Records drawn from a dataset
☆ ☆ ☆ ☆

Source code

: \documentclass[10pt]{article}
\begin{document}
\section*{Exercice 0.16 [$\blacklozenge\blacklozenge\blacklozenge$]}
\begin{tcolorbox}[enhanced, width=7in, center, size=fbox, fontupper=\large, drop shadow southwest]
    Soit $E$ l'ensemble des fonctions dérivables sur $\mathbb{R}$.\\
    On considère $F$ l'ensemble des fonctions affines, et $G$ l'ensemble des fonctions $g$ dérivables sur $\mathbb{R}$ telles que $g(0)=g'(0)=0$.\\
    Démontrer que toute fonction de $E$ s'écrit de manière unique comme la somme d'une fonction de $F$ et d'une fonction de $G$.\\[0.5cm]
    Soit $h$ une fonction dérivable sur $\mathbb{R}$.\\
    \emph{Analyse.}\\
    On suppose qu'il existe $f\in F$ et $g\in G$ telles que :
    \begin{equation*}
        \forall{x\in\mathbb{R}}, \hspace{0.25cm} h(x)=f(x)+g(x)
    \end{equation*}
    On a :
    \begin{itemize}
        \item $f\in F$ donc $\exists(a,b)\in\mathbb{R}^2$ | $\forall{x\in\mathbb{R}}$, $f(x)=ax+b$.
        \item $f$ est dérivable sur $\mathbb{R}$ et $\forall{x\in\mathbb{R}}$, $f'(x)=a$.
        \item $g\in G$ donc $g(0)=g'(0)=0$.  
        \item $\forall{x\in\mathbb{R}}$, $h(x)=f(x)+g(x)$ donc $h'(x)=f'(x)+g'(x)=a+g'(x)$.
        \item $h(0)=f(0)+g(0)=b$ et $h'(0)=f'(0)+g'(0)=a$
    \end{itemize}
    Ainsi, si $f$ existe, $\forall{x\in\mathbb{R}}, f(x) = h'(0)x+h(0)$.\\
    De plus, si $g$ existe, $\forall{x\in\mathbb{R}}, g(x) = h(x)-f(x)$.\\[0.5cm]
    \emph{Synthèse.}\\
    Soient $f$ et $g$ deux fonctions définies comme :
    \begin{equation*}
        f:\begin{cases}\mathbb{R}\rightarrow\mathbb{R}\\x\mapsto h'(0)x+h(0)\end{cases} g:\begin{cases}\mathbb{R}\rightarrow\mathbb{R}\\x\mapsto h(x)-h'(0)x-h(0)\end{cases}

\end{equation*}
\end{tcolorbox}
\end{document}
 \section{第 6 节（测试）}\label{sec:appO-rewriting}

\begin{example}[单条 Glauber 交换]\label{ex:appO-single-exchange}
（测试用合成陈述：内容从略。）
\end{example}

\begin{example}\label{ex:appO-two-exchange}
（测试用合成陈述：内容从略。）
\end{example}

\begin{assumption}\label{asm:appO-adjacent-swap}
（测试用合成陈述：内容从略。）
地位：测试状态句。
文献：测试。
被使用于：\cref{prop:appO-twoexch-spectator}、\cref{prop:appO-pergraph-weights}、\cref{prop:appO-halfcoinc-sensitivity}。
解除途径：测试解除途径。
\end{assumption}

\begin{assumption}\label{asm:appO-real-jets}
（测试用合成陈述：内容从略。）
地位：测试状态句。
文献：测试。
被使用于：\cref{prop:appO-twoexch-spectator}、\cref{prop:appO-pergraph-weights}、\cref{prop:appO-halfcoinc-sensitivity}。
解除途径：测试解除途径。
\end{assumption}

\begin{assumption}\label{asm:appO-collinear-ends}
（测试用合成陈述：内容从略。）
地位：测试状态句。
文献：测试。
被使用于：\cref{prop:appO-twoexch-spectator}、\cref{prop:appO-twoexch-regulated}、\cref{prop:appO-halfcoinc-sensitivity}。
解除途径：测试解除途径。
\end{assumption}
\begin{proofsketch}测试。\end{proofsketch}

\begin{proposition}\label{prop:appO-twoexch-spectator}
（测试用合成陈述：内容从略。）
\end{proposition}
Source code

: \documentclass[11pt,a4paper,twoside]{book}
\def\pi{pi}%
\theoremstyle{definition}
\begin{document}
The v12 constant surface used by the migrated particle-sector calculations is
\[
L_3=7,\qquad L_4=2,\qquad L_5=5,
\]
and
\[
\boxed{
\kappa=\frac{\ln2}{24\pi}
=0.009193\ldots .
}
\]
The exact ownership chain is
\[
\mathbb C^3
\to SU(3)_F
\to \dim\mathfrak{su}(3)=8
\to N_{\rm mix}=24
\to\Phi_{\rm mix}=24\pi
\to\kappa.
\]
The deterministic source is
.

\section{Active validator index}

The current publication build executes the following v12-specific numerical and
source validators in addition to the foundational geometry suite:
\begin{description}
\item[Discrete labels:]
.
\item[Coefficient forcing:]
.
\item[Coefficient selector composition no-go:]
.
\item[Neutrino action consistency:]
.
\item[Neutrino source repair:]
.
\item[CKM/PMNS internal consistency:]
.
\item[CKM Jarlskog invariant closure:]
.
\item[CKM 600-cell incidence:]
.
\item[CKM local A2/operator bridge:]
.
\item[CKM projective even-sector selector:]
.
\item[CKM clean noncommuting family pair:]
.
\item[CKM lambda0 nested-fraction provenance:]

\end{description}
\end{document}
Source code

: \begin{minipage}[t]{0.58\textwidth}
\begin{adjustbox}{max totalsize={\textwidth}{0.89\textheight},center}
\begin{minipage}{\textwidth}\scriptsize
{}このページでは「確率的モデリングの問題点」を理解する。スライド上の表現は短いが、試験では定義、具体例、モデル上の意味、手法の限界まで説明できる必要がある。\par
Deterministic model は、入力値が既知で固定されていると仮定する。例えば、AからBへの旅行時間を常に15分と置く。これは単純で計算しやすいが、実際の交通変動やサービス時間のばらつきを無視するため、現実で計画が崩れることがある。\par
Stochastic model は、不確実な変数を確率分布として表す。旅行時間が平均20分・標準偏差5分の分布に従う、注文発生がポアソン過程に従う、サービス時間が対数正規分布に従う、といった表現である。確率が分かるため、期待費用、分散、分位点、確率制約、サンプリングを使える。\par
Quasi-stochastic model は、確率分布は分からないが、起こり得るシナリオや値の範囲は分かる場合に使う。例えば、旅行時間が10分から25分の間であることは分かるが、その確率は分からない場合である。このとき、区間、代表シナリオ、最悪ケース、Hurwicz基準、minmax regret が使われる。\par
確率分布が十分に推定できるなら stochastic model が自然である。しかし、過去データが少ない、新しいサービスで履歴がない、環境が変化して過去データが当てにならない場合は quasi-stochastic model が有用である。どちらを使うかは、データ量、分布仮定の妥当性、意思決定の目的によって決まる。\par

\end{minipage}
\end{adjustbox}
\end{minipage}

☆ ☆ ☆ ☆

Work task
In the records above, find every line with the word "twoexch" and copy it.

Solution for this task
被使用于：\cref{prop:appO-twoexch-spectator}、\cref{prop:appO-pergraph-weights}、\cref{prop:appO-halfcoinc-sensitivity}。
被使用于：\cref{prop:appO-twoexch-spectator}、\cref{prop:appO-pergraph-weights}、\cref{prop:appO-halfcoinc-sensitivity}。
被使用于：\cref{prop:appO-twoexch-spectator}、\cref{prop:appO-twoexch-regulated}、\cref{prop:appO-halfcoinc-sensitivity}。
\begin{proposition}\label{prop:appO-twoexch-spectator}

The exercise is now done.